Cross-Cloud Transfer Learning for AI Training Capacity Forecasting under Workload and Topology Distribution Shift

Shilu He; Xiaohan Chang; Eddin Sun

doi:10.69987/JACS.2024.40108

Authors

Shilu He Mathematics, UW-Madison, WI, USA Author
Xiaohan Chang Computer Science, University of Connecticut, CT, USA Author
Eddin Sun Data Science, Columbia University, NY, USA Author

DOI:

https://doi.org/10.69987/JACS.2024.40108

Keywords:

AI training traces, GPU capacity forecasting, transfer learning, domain adaptation, distribution shift, cloud resource management, topology-aware scheduling, spot GPU workloads, inference serving

Abstract

AI cloud operators plan GPU capacity with traces that age quickly as training, inference, and opportunistic spot workloads change their resource mix and topology constraints. This paper presents a reproducible cross-domain study of six-hour GPU capacity forecasting using Alibaba Lingjun 2023 training jobs as the source domain and two newer Alibaba GPU traces as target domains: a 2025 GPU-disaggregated DLRM inference trace and a 2026 spot-GPU job trace. The experiment uses the released CSV files and reports only measured values.
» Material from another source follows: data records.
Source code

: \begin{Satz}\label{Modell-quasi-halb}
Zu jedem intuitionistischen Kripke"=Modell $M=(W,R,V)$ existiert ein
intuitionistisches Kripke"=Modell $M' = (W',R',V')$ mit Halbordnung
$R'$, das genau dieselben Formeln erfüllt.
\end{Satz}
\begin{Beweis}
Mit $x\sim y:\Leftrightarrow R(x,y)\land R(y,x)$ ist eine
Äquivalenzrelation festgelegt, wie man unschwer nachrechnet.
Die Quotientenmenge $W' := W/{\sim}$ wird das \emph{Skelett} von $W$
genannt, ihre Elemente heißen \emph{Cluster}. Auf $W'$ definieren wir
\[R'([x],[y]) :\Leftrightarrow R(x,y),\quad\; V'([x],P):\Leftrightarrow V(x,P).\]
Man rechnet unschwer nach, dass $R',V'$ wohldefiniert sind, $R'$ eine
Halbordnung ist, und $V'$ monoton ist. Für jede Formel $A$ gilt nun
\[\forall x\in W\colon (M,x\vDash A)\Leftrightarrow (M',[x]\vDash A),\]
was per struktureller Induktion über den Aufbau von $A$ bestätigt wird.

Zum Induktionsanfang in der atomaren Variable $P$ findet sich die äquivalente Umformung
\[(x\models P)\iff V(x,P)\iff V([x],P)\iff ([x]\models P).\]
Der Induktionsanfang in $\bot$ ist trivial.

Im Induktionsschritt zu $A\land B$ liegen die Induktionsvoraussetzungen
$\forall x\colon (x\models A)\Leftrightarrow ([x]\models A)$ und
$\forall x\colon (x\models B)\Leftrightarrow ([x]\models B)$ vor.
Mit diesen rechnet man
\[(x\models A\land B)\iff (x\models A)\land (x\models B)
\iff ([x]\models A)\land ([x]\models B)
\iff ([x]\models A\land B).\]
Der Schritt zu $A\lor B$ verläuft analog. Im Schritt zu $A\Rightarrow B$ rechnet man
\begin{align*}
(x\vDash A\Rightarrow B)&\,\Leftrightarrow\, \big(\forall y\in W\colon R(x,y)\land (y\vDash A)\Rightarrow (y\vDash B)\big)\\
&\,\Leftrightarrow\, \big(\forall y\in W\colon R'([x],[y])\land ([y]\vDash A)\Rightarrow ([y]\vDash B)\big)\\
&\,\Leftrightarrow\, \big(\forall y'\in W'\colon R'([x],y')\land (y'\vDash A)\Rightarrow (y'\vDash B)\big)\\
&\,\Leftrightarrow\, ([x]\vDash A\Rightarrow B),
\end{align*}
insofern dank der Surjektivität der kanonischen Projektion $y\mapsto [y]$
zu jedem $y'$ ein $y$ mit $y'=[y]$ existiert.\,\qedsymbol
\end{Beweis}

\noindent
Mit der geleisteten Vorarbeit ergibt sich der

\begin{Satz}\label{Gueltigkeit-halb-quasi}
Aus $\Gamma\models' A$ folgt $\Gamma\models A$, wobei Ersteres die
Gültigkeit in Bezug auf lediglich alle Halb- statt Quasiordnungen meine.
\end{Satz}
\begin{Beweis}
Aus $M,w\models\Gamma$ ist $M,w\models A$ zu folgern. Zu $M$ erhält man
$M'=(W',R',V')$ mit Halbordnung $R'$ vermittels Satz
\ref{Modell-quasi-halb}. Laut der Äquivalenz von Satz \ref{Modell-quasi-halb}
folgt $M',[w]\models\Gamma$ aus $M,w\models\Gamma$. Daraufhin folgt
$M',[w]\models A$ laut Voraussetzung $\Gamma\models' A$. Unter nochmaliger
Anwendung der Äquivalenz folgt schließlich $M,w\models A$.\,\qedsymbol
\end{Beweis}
It parses Lingjun job, worker, and Clos topology records; normalizes inference instances and spot-GPU jobs into the same interval representation; aggregates one-hour windows; and forecasts active GPU demand six hours ahead. We compare source-only transfer, target-only few-shot learning, pooled few-shot transfer, residual adaptation, importance weighting, CORAL feature alignment, and domain-adversarial neural training. The measured drift is large: a logistic domain classifier separates source from each target with AUC 1.00, and the largest standardized feature shifts come from RDMA/topology proxies for the 2025 inference target and high-priority/spot mix plus GPU-model capacity proxies for the 2026 target. Source-only transfer exhibits negative transfer on 99.5% of 2025 inference test windows and 63.2% of 2026 spot-GPU windows against the target few-shot reference. Pooled few-shot transfer is the best 2026 method, reducing MAE from 811.36 GPUs for source-only ExtraTrees to 491.44 GPUs. For the long-running 2025 inference target, six-hour persistence is best with MAE 22.85 GPUs, while pooled transfer remains close at 40.12 GPUs. The results show that transfer learning is useful only when target support windows anchor the workload and topology shift.